--- Work to complete ---
Please return every line in the entries below with the word "written" in it.

--- Records from a data collection ---
________________

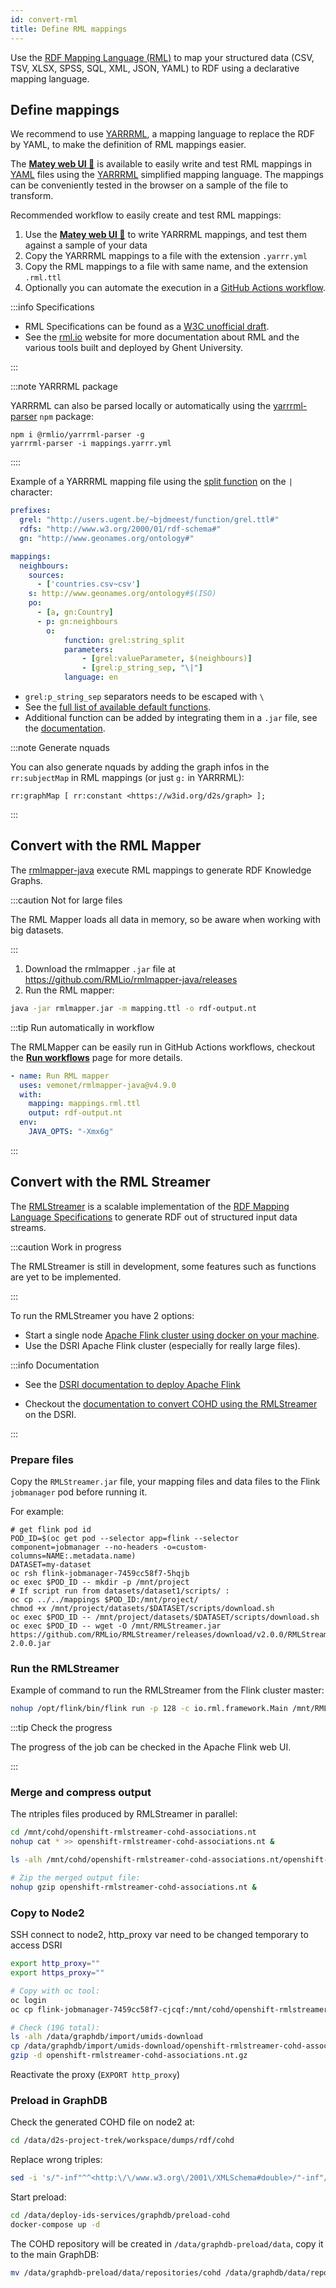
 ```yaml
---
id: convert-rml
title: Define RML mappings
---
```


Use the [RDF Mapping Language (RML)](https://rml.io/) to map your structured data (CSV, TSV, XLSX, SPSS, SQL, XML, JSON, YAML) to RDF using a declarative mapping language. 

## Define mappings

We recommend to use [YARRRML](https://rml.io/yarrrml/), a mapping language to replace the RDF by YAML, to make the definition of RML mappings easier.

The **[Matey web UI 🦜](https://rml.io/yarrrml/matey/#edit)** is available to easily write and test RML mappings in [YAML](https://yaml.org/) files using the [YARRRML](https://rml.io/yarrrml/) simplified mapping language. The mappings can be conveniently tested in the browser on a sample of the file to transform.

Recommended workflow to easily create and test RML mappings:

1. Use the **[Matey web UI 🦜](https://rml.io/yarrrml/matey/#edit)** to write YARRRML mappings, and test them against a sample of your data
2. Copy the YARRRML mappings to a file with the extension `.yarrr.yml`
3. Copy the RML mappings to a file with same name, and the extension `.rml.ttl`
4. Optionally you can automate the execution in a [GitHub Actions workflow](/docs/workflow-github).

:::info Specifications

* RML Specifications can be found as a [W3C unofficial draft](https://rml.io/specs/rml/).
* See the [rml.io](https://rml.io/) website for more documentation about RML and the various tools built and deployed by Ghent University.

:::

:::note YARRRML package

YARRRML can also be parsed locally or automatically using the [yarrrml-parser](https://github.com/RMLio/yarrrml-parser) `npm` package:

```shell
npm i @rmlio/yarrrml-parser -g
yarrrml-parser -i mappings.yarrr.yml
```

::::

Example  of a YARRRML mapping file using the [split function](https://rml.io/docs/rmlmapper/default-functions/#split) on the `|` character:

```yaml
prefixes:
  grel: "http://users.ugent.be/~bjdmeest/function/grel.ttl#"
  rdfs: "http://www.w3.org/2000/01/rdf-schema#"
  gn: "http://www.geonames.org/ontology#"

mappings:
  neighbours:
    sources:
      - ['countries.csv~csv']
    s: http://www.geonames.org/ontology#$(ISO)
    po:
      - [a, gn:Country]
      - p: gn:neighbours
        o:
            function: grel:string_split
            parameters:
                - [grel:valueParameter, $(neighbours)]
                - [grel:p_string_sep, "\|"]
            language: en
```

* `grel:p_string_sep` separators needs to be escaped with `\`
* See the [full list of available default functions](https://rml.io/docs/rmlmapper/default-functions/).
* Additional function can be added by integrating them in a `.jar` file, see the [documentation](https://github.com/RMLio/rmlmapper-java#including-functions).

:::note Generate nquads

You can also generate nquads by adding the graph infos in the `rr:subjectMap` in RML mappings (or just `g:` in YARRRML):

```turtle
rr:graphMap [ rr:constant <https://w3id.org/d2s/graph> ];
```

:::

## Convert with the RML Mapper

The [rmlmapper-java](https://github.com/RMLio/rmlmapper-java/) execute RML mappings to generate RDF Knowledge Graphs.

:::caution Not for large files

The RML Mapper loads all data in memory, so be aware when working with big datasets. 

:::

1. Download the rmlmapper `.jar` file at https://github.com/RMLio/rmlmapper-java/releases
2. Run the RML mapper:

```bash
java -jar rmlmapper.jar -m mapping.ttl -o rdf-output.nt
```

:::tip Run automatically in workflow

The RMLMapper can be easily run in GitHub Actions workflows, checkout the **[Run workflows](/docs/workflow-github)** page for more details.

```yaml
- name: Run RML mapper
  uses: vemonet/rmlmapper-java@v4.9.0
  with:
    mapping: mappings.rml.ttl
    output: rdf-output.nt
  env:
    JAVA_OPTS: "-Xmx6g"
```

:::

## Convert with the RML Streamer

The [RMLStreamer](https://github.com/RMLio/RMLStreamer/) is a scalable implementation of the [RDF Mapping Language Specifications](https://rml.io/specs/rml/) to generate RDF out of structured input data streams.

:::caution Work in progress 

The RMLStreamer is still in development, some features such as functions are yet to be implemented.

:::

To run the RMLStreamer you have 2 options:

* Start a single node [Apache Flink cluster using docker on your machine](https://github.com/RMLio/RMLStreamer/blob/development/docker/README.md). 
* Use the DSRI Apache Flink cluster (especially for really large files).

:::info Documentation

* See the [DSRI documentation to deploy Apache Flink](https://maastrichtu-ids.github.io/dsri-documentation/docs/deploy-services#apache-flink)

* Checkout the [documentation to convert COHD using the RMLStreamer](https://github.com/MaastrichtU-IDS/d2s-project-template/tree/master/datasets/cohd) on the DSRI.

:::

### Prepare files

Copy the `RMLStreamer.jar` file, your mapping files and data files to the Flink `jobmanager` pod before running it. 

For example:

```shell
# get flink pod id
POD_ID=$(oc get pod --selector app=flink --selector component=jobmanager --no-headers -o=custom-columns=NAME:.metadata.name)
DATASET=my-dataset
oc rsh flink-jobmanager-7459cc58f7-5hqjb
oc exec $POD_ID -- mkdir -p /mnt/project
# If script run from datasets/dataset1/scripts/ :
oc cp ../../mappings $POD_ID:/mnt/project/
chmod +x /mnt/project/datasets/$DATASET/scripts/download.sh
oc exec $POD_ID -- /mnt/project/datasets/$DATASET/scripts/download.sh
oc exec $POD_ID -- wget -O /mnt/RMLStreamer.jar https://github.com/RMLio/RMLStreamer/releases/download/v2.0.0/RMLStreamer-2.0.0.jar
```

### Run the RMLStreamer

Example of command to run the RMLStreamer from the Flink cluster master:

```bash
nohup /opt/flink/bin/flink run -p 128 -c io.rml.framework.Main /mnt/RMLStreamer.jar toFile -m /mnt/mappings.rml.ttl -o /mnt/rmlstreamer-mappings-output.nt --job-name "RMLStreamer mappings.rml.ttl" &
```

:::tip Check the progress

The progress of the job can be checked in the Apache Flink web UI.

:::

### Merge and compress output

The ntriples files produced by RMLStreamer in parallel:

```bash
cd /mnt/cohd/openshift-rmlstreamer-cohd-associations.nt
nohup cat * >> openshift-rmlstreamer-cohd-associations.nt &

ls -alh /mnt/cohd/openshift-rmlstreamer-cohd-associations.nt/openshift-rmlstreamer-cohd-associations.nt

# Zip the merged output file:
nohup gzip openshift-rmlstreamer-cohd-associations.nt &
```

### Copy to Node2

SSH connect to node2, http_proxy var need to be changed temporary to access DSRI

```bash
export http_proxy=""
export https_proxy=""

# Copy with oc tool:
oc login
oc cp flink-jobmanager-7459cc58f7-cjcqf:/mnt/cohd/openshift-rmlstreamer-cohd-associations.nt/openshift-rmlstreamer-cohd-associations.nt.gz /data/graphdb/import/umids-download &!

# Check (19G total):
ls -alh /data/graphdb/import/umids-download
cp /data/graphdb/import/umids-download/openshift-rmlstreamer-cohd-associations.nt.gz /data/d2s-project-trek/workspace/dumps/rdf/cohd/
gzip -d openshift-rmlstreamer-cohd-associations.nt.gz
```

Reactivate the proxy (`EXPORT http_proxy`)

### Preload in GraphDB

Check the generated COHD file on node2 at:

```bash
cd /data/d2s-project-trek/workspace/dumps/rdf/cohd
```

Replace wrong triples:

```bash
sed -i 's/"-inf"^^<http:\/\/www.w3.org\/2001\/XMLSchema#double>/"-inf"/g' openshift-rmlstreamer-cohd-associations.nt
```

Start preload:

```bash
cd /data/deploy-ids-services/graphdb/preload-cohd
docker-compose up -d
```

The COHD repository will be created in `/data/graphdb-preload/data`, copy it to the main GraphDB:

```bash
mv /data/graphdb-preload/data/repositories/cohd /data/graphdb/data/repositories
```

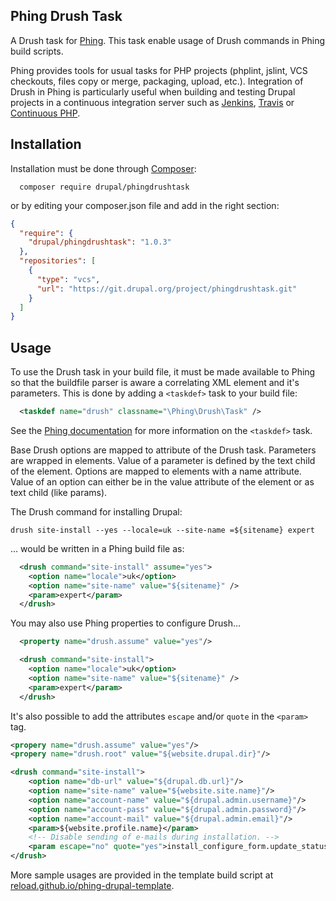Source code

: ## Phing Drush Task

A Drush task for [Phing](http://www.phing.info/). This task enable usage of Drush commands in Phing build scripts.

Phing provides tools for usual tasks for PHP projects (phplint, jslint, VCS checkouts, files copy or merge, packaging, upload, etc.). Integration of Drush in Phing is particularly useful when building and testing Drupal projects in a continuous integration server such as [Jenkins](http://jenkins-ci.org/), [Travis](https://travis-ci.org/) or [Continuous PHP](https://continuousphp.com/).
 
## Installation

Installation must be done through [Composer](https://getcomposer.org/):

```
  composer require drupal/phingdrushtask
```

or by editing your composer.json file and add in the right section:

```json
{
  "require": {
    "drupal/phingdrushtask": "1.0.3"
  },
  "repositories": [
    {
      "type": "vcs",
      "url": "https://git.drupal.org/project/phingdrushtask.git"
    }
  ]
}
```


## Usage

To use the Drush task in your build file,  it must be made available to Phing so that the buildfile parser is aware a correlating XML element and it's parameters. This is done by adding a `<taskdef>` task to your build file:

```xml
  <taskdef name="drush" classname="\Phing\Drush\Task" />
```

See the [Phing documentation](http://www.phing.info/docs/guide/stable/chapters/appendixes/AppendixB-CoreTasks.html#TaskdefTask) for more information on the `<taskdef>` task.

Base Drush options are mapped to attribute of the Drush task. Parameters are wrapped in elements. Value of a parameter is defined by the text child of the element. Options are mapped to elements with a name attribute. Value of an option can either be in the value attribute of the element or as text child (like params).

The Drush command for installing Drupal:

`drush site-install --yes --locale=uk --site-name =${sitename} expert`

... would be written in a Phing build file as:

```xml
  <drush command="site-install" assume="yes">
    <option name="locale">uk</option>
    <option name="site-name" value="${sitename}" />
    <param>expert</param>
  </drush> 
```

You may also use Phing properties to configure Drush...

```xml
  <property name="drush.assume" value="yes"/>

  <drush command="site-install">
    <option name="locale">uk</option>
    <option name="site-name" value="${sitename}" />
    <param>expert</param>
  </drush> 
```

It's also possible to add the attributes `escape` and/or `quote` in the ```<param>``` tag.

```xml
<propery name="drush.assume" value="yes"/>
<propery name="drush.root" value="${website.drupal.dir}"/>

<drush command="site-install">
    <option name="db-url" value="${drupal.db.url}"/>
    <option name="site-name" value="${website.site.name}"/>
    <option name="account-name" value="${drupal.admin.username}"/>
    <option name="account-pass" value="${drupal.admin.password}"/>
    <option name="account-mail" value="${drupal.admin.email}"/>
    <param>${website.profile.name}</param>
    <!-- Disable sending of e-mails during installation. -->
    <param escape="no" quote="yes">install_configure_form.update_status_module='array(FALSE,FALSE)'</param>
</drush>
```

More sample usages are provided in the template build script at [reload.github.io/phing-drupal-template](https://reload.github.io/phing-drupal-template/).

________________

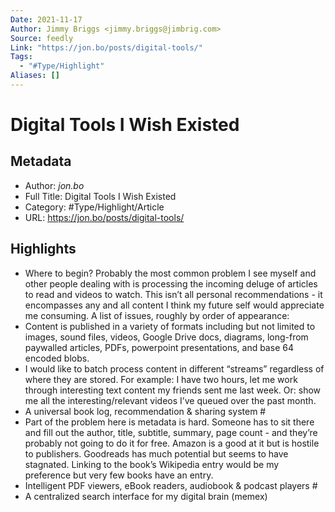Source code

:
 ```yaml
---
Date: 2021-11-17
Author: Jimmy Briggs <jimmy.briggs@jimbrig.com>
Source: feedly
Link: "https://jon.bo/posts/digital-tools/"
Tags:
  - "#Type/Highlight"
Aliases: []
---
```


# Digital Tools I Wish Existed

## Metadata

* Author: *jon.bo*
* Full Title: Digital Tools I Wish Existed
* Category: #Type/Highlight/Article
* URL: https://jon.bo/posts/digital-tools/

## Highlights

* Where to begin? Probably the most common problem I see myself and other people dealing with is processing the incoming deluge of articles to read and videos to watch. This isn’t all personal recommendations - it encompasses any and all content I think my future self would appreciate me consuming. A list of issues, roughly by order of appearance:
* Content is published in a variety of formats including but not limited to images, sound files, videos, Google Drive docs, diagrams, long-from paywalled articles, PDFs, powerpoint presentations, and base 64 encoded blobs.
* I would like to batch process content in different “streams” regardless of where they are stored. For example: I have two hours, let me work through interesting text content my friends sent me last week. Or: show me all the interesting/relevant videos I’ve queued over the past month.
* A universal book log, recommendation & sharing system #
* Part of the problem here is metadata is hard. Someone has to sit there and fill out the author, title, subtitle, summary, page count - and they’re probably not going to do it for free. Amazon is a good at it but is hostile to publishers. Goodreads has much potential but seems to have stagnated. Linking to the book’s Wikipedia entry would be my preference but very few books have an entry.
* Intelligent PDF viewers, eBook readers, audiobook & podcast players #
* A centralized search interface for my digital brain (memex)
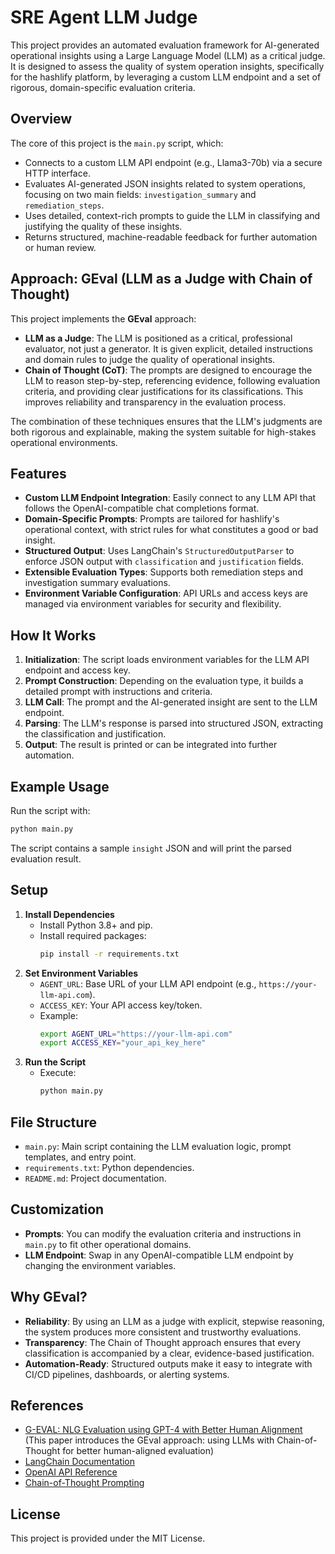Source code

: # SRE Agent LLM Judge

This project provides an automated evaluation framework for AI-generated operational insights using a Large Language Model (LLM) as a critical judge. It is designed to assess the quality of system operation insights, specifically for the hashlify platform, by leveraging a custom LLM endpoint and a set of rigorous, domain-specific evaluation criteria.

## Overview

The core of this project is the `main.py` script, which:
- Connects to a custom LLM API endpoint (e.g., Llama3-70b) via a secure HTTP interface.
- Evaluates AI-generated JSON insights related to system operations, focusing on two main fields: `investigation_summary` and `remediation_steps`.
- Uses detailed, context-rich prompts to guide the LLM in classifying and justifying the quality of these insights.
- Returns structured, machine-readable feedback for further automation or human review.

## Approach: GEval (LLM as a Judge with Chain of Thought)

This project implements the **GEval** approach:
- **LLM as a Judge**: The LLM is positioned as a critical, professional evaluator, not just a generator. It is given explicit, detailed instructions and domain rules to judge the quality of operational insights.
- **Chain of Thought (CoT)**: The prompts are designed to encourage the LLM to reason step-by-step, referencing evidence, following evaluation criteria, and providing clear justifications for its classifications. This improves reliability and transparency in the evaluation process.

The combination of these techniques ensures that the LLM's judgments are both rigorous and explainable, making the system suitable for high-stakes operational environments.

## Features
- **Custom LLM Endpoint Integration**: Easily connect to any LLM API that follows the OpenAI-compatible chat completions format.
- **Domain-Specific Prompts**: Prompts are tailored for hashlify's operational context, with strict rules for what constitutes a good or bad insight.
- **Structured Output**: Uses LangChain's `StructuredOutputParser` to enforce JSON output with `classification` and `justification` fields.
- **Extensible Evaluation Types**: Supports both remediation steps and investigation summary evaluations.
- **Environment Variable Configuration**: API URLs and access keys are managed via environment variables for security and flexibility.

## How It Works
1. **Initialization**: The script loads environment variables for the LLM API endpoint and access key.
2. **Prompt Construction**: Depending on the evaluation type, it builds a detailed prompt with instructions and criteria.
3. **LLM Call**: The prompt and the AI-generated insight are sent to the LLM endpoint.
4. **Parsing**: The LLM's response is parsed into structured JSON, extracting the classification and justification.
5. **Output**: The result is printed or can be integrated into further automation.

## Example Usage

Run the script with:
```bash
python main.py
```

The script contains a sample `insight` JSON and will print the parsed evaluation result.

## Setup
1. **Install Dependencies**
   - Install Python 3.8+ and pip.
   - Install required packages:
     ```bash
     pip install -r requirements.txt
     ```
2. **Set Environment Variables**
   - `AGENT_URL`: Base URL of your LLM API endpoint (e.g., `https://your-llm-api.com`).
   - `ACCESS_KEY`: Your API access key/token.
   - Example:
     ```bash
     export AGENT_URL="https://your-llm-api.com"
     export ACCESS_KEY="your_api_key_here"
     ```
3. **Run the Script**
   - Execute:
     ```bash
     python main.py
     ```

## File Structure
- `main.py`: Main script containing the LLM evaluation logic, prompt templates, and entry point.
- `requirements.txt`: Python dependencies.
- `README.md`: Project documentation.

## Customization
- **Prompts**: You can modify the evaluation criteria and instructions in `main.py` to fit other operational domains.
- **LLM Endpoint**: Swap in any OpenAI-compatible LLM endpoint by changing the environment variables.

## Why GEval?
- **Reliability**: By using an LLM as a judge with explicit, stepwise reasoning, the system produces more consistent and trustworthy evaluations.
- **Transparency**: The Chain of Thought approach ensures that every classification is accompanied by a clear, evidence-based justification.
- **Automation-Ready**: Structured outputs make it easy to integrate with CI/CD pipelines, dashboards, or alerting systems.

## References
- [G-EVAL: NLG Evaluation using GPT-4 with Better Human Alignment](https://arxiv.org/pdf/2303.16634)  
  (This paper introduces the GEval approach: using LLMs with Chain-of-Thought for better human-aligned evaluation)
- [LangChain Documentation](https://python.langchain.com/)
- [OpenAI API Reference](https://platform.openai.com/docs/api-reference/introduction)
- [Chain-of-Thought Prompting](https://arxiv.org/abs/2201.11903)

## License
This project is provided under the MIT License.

________________

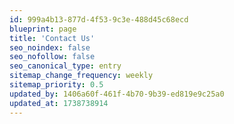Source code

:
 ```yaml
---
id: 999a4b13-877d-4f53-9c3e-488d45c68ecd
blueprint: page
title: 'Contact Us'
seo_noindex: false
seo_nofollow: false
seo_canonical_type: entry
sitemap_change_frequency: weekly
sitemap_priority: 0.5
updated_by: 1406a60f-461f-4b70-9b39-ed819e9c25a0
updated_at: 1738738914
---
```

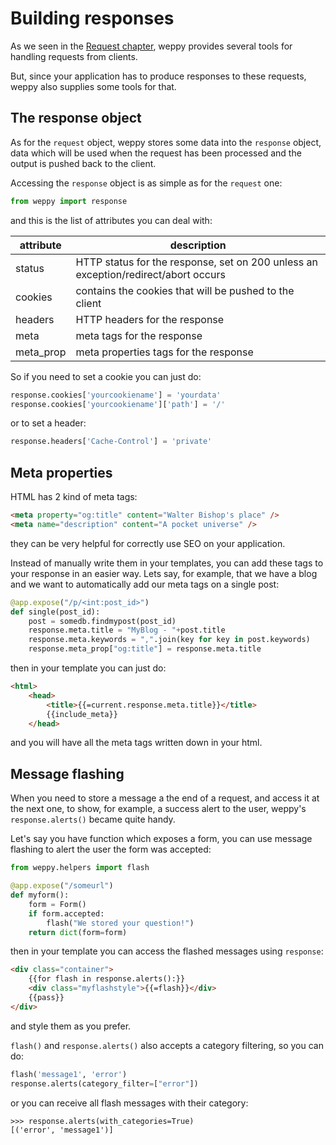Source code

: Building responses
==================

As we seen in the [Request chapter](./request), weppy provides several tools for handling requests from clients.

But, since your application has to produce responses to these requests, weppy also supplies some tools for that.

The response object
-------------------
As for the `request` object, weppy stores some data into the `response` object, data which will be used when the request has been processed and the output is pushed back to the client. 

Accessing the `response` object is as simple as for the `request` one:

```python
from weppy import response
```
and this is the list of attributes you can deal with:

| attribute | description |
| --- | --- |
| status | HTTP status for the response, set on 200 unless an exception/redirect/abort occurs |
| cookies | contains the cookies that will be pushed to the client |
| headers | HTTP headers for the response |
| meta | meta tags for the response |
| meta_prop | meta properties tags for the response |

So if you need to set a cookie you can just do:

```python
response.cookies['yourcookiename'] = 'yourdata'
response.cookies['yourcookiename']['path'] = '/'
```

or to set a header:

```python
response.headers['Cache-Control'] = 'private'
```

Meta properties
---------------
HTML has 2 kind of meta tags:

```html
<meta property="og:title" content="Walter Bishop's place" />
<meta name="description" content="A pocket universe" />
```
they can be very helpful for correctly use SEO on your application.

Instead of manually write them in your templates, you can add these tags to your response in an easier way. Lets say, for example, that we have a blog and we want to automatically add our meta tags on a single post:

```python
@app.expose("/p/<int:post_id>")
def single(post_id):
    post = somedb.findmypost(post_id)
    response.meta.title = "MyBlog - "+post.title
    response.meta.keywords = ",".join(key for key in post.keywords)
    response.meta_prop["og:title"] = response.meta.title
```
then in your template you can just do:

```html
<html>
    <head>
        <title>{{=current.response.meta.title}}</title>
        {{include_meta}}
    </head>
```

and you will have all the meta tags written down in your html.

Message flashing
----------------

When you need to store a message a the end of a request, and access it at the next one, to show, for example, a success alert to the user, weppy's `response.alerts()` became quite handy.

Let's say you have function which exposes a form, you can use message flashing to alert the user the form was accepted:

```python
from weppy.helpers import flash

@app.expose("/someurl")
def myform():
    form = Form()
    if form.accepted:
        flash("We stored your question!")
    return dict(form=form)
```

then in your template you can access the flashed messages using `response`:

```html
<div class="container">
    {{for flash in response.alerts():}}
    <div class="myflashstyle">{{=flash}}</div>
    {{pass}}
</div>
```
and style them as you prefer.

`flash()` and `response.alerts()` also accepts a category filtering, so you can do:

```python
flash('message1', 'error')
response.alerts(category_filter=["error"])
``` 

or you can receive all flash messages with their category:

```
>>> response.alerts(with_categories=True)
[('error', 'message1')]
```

________________

--- Exercise result ---
... would be written in a Phing build file as:
and you will have all the meta tags written down in your html.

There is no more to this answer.